*** Data to examine ***

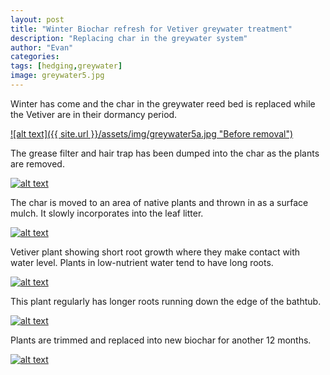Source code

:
 ```yaml
---
layout: post
title: "Winter Biochar refresh for Vetiver greywater treatment"
description: "Replacing char in the greywater system"
author: "Evan"
categories: 
tags: [hedging,greywater]
image: greywater5.jpg
---
```

Winter has come and the char in the greywater reed bed is replaced while the Vetiver are in their dormancy period.


[![alt text]({{ site.url }}/assets/img/greywater5a.jpg "Before removal")](https://u.teknik.io/ATndu.jpg)


The grease filter and hair trap has been dumped into the char as the plants are removed.


[![alt text](https://i.imgur.com/NAlnMq1l.jpg "During removal")](https://u.teknik.io/VoXFT.jpg)


The char is moved to an area of native plants and thrown in as a surface mulch. It slowly incorporates into the leaf litter.


[![alt text](https://i.imgur.com/dmZvLvZl.jpg "During removal")](https://u.teknik.io/Wvwzg.jpg)


Vetiver plant showing short root growth where they make contact with water level. Plants in low-nutrient water tend to have long roots.


[![alt text](https://i.imgur.com/20ZeuU3.jpg "After removal")](https://u.teknik.io/AuWAb.jpg)


This plant regularly has longer roots running down the edge of the bathtub.


[![alt text](https://i.imgur.com/WundrHml.jpg "After removal")](https://u.teknik.io/33OwW.jpg)


Plants are trimmed and replaced into new biochar for another 12 months.


[![alt text](https://i.imgur.com/SHdbHu0l.jpg "Before removal")](https://u.teknik.io/5aP7c.jpg)
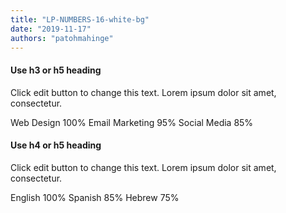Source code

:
 ```yaml
---
title: "LP-NUMBERS-16-white-bg"
date: "2019-11-17"
authors: "patohmahinge"
---
```


#### Use h3 or h5 heading

Click edit button to change this text. Lorem ipsum dolor sit amet, consectetur.

Web Design 100% Email Marketing 95% Social Media 85%

#### Use h4 or h5 heading

Click edit button to change this text. Lorem ipsum dolor sit amet, consectetur.

English 100% Spanish 85% Hebrew 75%
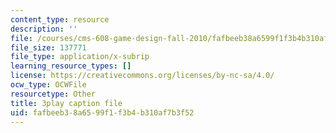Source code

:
 ```yaml
---
content_type: resource
description: ''
file: /courses/cms-608-game-design-fall-2010/fafbeeb38a6599f1f3b4b310af7b3f52_68572.srt
file_size: 137771
file_type: application/x-subrip
learning_resource_types: []
license: https://creativecommons.org/licenses/by-nc-sa/4.0/
ocw_type: OCWFile
resourcetype: Other
title: 3play caption file
uid: fafbeeb3-8a65-99f1-f3b4-b310af7b3f52
---
```


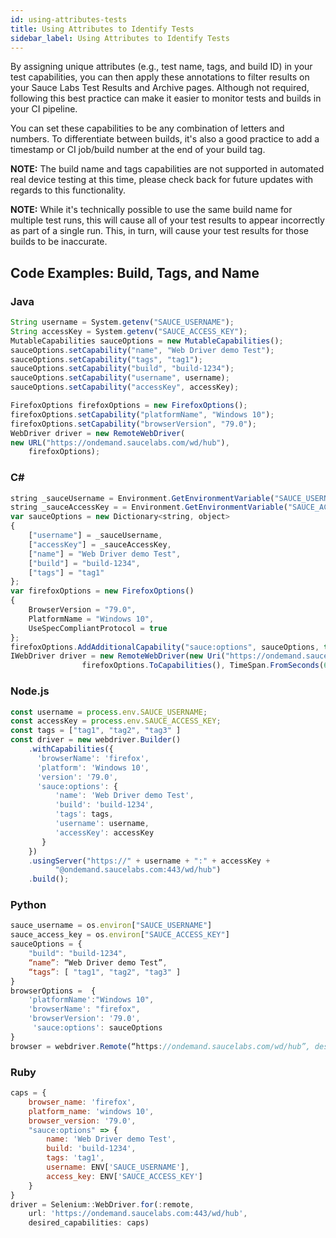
 ```yaml
---
id: using-attributes-tests
title: Using Attributes to Identify Tests
sidebar_label: Using Attributes to Identify Tests
---
```

By assigning unique attributes (e.g., test name, tags, and build ID) in your test capabilities, you can then apply these annotations to filter results on your Sauce Labs Test Results and Archive pages. Although not required, following this best practice can make it easier to monitor tests and builds in your CI pipeline.

You can set these capabilities to be any combination of letters and numbers. To differentiate between builds, it's also a good practice to add a timestamp or CI job/build number at the end of your build tag.

**NOTE:** The build name and tags capabilities are not supported in automated real device testing at this time, please check back for future updates with regards to this functionality.

**NOTE:** While it's technically possible to use the same build name for multiple test runs, this will cause all of your test results to appear incorrectly as part of a single run. This, in turn, will cause your test results for those builds to be inaccurate.

## Code Examples: Build, Tags, and Name
### Java
```js
String username = System.getenv("SAUCE_USERNAME");
String accessKey = System.getenv("SAUCE_ACCESS_KEY");
MutableCapabilities sauceOptions = new MutableCapabilities();
sauceOptions.setCapability("name", "Web Driver demo Test");
sauceOptions.setCapability("tags", "tag1");
sauceOptions.setCapability("build", "build-1234");
sauceOptions.setCapability("username", username);
sauceOptions.setCapability("accessKey", accessKey);

FirefoxOptions firefoxOptions = new FirefoxOptions();
firefoxOptions.setCapability("platformName", "Windows 10");
firefoxOptions.setCapability("browserVersion", "79.0");
WebDriver driver = new RemoteWebDriver(
new URL("https://ondemand.saucelabs.com/wd/hub"),
    firefoxOptions);
```
### C# #
```js
string _sauceUsername = Environment.GetEnvironmentVariable("SAUCE_USERNAME", EnvironmentVariableTarget.User);
string _sauceAccessKey = = Environment.GetEnvironmentVariable("SAUCE_ACCESS_KEY", EnvironmentVariableTarget.User);
var sauceOptions = new Dictionary<string, object>
{
    ["username"] = _sauceUsername,
    ["accessKey"] = _sauceAccessKey,
    ["name"] = "Web Driver demo Test",
    ["build"] = "build-1234",
    ["tags"] = "tag1"
};
var firefoxOptions = new FirefoxOptions()
{
    BrowserVersion = "79.0",
    PlatformName = "Windows 10",
    UseSpecCompliantProtocol = true
};
firefoxOptions.AddAdditionalCapability("sauce:options", sauceOptions, true);
IWebDriver driver = new RemoteWebDriver(new Uri("https://ondemand.saucelabs.com/wd/hub"),
                firefoxOptions.ToCapabilities(), TimeSpan.FromSeconds(600));
```
### Node.js
```js
const username = process.env.SAUCE_USERNAME;
const accessKey = process.env.SAUCE_ACCESS_KEY;
const tags = ["tag1", "tag2", "tag3" ]
const driver = new webdriver.Builder()
    .withCapabilities({
      'browserName': 'firefox',
      'platform': 'Windows 10',
      'version': '79.0',
      'sauce:options': {
          'name': 'Web Driver demo Test',
          'build': 'build-1234',
          'tags': tags,
          'username': username,
          'accessKey': accessKey
       }
    })
    .usingServer("https://" + username + ":" + accessKey +
          "@ondemand.saucelabs.com:443/wd/hub")
    .build();
```
### Python
```js
sauce_username = os.environ["SAUCE_USERNAME"]
sauce_access_key = os.environ["SAUCE_ACCESS_KEY"]
sauceOptions = {
    "build": "build-1234",
    “name”: “Web Driver demo Test”,
    “tags”: [ "tag1", "tag2", "tag3" ]
}
browserOptions =  {
    'platformName':"Windows 10",
    'browserName': "firefox",
    'browserVersion': '79.0',
     'sauce:options': sauceOptions
}
browser = webdriver.Remote(“https://ondemand.saucelabs.com/wd/hub”, desired_capabilities=browserOptions)
```
### Ruby
```js
caps = {
    browser_name: 'firefox',
    platform_name: 'windows 10',
    browser_version: '79.0',
    "sauce:options" => {
        name: 'Web Driver demo Test',
        build: 'build-1234',
        tags: 'tag1',
        username: ENV['SAUCE_USERNAME'],
        access_key: ENV['SAUCE_ACCESS_KEY']
    }
}
driver = Selenium::WebDriver.for(:remote,
    url: 'https://ondemand.saucelabs.com:443/wd/hub',
    desired_capabilities: caps)
```
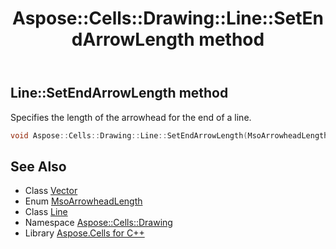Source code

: ﻿---
title: Aspose::Cells::Drawing::Line::SetEndArrowLength method
linktitle: SetEndArrowLength
second_title: Aspose.Cells for C++ API Reference
description: 'Aspose::Cells::Drawing::Line::SetEndArrowLength method. Specifies the length of the arrowhead for the end of a line in C++.'
type: docs
weight: 2100
url: /cpp/aspose.cells.drawing/line/setendarrowlength/
---
## Line::SetEndArrowLength method


Specifies the length of the arrowhead for the end of a line.

```cpp
void Aspose::Cells::Drawing::Line::SetEndArrowLength(MsoArrowheadLength value)
```

## See Also

* Class [Vector](../../../aspose.cells/vector/)
* Enum [MsoArrowheadLength](../../msoarrowheadlength/)
* Class [Line](../)
* Namespace [Aspose::Cells::Drawing](../../)
* Library [Aspose.Cells for C++](../../../)

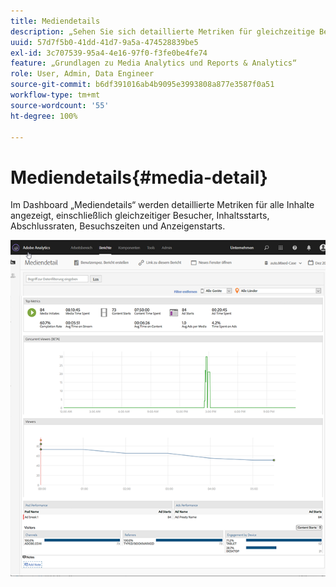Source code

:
 ```yaml
---
title: Mediendetails
description: „Sehen Sie sich detaillierte Metriken für gleichzeitige Betrachter oder Zuhörer, Inhaltsstarts, Abschlussrate, Besuchszeit und Anzeigenstarts im Dashboard 'Mediendetails' an.“
uuid: 57d7f5b0-41dd-41d7-9a5a-474528839be5
exl-id: 3c707539-95a4-4e16-97f0-f3fe0be4fe74
feature: „Grundlagen zu Media Analytics und Reports & Analytics“
role: User, Admin, Data Engineer
source-git-commit: b6df391016ab4b9095e3993808a877e3587f0a51
workflow-type: tm+mt
source-wordcount: '55'
ht-degree: 100%

---
```


# Mediendetails{#media-detail}

Im Dashboard „Mediendetails“ werden detaillierte Metriken für alle Inhalte angezeigt, einschließlich gleichzeitiger Besucher, Inhaltsstarts, Abschlussraten, Besuchszeiten und Anzeigenstarts.

![](assets/media_detail.png)
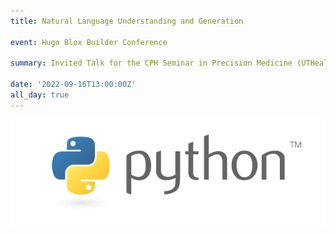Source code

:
 ```yaml
---
title: Natural Language Understanding and Generation

event: Hugo Blox Builder Conference

summary: Invited Talk for the CPH Seminar in Precision Medicine (UTHealth-Houston)

date: '2022-09-16T13:00:00Z'
all_day: true
---
```


![png](output_1_0.png)
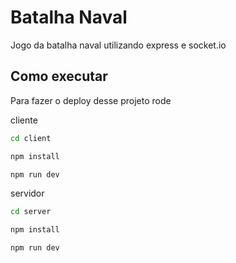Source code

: # Batalha Naval

Jogo da batalha naval utilizando express e socket.io


## Como executar

Para fazer o deploy desse projeto rode

cliente
```bash
cd client

npm install

npm run dev
```
servidor
```bash
cd server

npm install

npm run dev
```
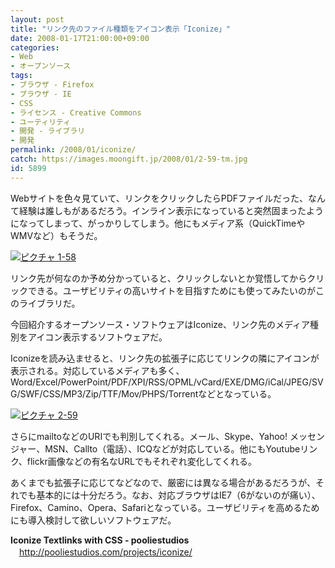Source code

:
 ```yaml
---
layout: post
title: "リンク先のファイル種類をアイコン表示「Iconize」"
date: 2008-01-17T21:00:00+09:00
categories:
- Web
- オープンソース
tags: 
- ブラウザ - Firefox
- ブラウザ - IE
- CSS
- ライセンス - Creative Commons
- ユーティリティ
- 開発 - ライブラリ
- 開発
permalink: /2008/01/iconize/
catch: https://images.moongift.jp/2008/01/2-59-tm.jpg
id: 5899
---
```

Webサイトを色々見ていて、リンクをクリックしたらPDFファイルだった、なんて経験は誰しもがあるだろう。インライン表示になっていると突然固まったようになってしまって、がっかりしてしまう。他にもメディア系（QuickTimeやWMVなど）もそうだ。   
  
[![ピクチャ 1-58](https://images.moongift.jp/2008/01/1-58-tm.jpg)](https://images.moongift.jp/2008/01/1-58.png)  
  
リンク先が何なのか予め分かっていると、クリックしないとか覚悟してからクリックできる。ユーザビリティの高いサイトを目指すためにも使ってみたいのがこのライブラリだ。   
  
今回紹介するオープンソース・ソフトウェアはIconize、リンク先のメディア種別をアイコン表示するソフトウェアだ。   
<!--more-->  
Iconizeを読み込ませると、リンク先の拡張子に応じてリンクの隣にアイコンが表示される。対応しているメディアも多く、Word/Excel/PowerPoint/PDF/XPI/RSS/OPML/vCard/EXE/DMG/iCal/JPEG/SVG/SWF/CSS/MP3/Zip/TTF/Mov/PHPS/Torrentなどとなっている。   
  
[![ピクチャ 2-59](https://images.moongift.jp/2008/01/2-59-tm.jpg)](https://images.moongift.jp/2008/01/2-59.png)  
  
さらにmailtoなどのURIでも判別してくれる。メール、Skype、Yahoo! メッセンジャー、MSN、Callto（電話）、ICQなどが対応している。他にもYoutubeリンク、flickr画像などの有名なURLでもそれぞれ変化してくれる。   
  
あくまでも拡張子に応じてなどなので、厳密には異なる場合があるだろうが、それでも基本的には十分だろう。なお、対応ブラウザはIE7（6がないのが痛い）、Firefox、Camino、Opera、Safariとなっている。ユーザビリティを高めるためにも導入検討して欲しいソフトウェアだ。   
  
**Iconize Textlinks with CSS - pooliestudios**   
　[http://pooliestudios.com/projects/iconize/   
](http://pooliestudios.com/projects/iconize/)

*** End of Data to examine ***

**Aim of the exercise**.
Pull out all lines from the entries above in which the word "images" appears.

**Response for this exercise**.
catch: https://images.moongift.jp/2008/01/2-59-tm.jpg
[![ピクチャ 1-58](https://images.moongift.jp/2008/01/1-58-tm.jpg)](https://images.moongift.jp/2008/01/1-58.png)  
[![ピクチャ 2-59](https://images.moongift.jp/2008/01/2-59-tm.jpg)](https://images.moongift.jp/2008/01/2-59.png)  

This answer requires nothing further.